The CalDAV specification was first published in 2003 by Lisa Dusseault as an Internet Draft submitted to the Internet Engineering Task Force (IETF), and it quickly gained support from several calendaring software vendors. In January 2005 the first interoperability event was organized by the CalConnect consortium. Since March 2007, the CalDAV specification is described in the RFC 4791. CalDAV is designed for implementation by any collaborative software, client or server, that needs to maintain, access or share collections of events. It is being developed as an open standard to foster interoperability between software from different implementors.

[edit] Architecture

The architecture of CalDAV (partially inherited from the underlying specifications) organizes the data (events, tasks, free-busy info, notes) in directories (collections), where multiple items (resources) reside. The resources and collections can be accessed by one or more users, using standard HTTP and DAV semantics to detect conflicting changes, or to provide locking.
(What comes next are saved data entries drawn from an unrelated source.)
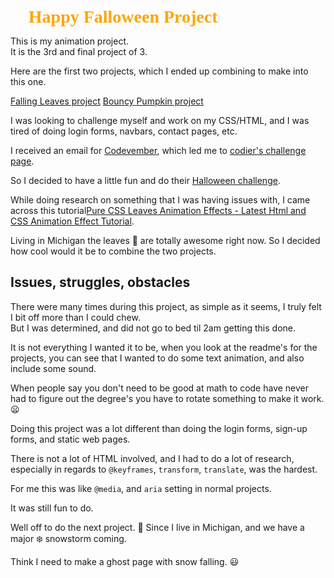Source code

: <span style="color:orange; font-family:Georgia; text-align:center; font-size:2em;;font-weight:bold" > :jack_o_lantern: Happy Falloween Project :jack_o_lantern:</span>

This is my animation project.  
It is the 3rd and final project of 3. 

Here are the first two projects, which I ended up combining to make into this one.

[Falling Leaves project](https://github.com/thenewmona/halloween-2019/tree/master/fall%20leaves)
[Bouncy Pumpkin project](https://github.com/thenewmona/halloween-2019/tree/master/pumpkin)

I was looking to challenge myself and work on my CSS/HTML, and I was tired of doing login forms, navbars, contact pages, etc.  

I received an email for [Codevember](http://codevember.xyz/about), which led me to [codier's challenge page](https://codier.io/).  

So I decided to have a little fun and do their [Halloween challenge](https://codier.io/challenge/ryrOv1xcX?page=2#solutions).  

While doing research on something that I was having issues with, I came across this tutorial[Pure CSS Leaves Animation Effects - Latest Html and CSS Animation Effect Tutorial](https://www.youtube.com/watch?v=fD_AuhsheuU).  

Living in Michigan the leaves :leaves: are totally awesome right now. 
So I decided how cool would it be to combine the two projects. 

## Issues, struggles, obstacles

There were many times during this project, as simple as it seems, I truly felt I bit off more than I could chew.  
But I was determined, and did not go to bed til 2am getting this done. 

It is not everything I wanted it to be, when you look at the readme's for the projects, you can see that I wanted to do some text animation, and also include some sound. 

When people say you don't need to be good at math to code have never had to figure out the degree's you have to rotate something to make it work. :frowning:

Doing this project was a lot different than doing the login forms, sign-up forms, and static web pages. 

There is not a lot of HTML involved, and I had to do a lot of research, especially in regards to `@keyframes`, `transform`, `translate`, was the hardest. 

For me this was like `@media`, and `aria` setting in normal projects. 

It was still fun to do. 

Well off to do the next project. :ghost:
Since I live in Michigan, and we have a major :snowflake: snowstorm coming. 

Think I need to make a ghost page with snow falling. :smiley:


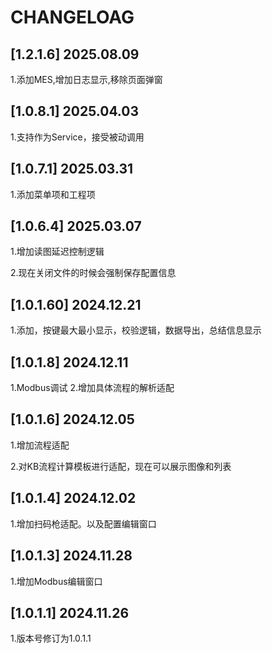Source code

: # CHANGELOAG

 ## [1.2.1.6] 2025.08.09

1.添加MES,增加日志显示,移除页面弹窗

 ## [1.0.8.1] 2025.04.03
 
 1.支持作为Service，接受被动调用

 ## [1.0.7.1] 2025.03.31
 
 1.添加菜单项和工程项

 ## [1.0.6.4] 2025.03.07

 1.增加读图延迟控制逻辑

 2.现在关闭文件的时候会强制保存配置信息

## [1.0.1.60] 2024.12.21

1.添加，按键最大最小显示，校验逻辑，数据导出，总结信息显示

## [1.0.1.8] 2024.12.11

1.Modbus调试
2.增加具体流程的解析适配

## [1.0.1.6] 2024.12.05

1.增加流程适配

2.对KB流程计算模板进行适配，现在可以展示图像和列表

## [1.0.1.4] 2024.12.02

1.增加扫码枪适配。以及配置编辑窗口

## [1.0.1.3] 2024.11.28

1.增加Modbus编辑窗口

## [1.0.1.1] 2024.11.26

1.版本号修订为1.0.1.1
For access control the concept of ACLs are used, so each operation (view, edit, delete etc.) can be denied or granted per user. Therefore the specification requires that CalDAV servers must support "WebDAV Access Control Protocol" (RFC 3744). The calendar resources must use iCalendar format, which allows server to understand and process the data. Parsing the iCalendar items is necessary, because the server has to support a number of calendaring-specific operations such as doing free-busy time reports and expansion of recurring events. With this functionality, a user may synchronize his or her own calendar to a CalDAV server, and share it among multiple devices or with other users. The protocol also supports non-personal calendars, such as calendars for sites or organizations.

[edit] Popularity

Some developers have criticized CalDAV's complexity, claiming that the difficulty of implementing it will lead to implementations that can exhibit small bugs when talking to each other, much as has happened with IMAP for mail. However, several developers who went ahead with implementations have said it is not hard to get something working quickly[citation needed], and many organizations have committed to providing CalDAV products and serious momentum is now building behind having it become a viable standard for calendaring and scheduling across the internet.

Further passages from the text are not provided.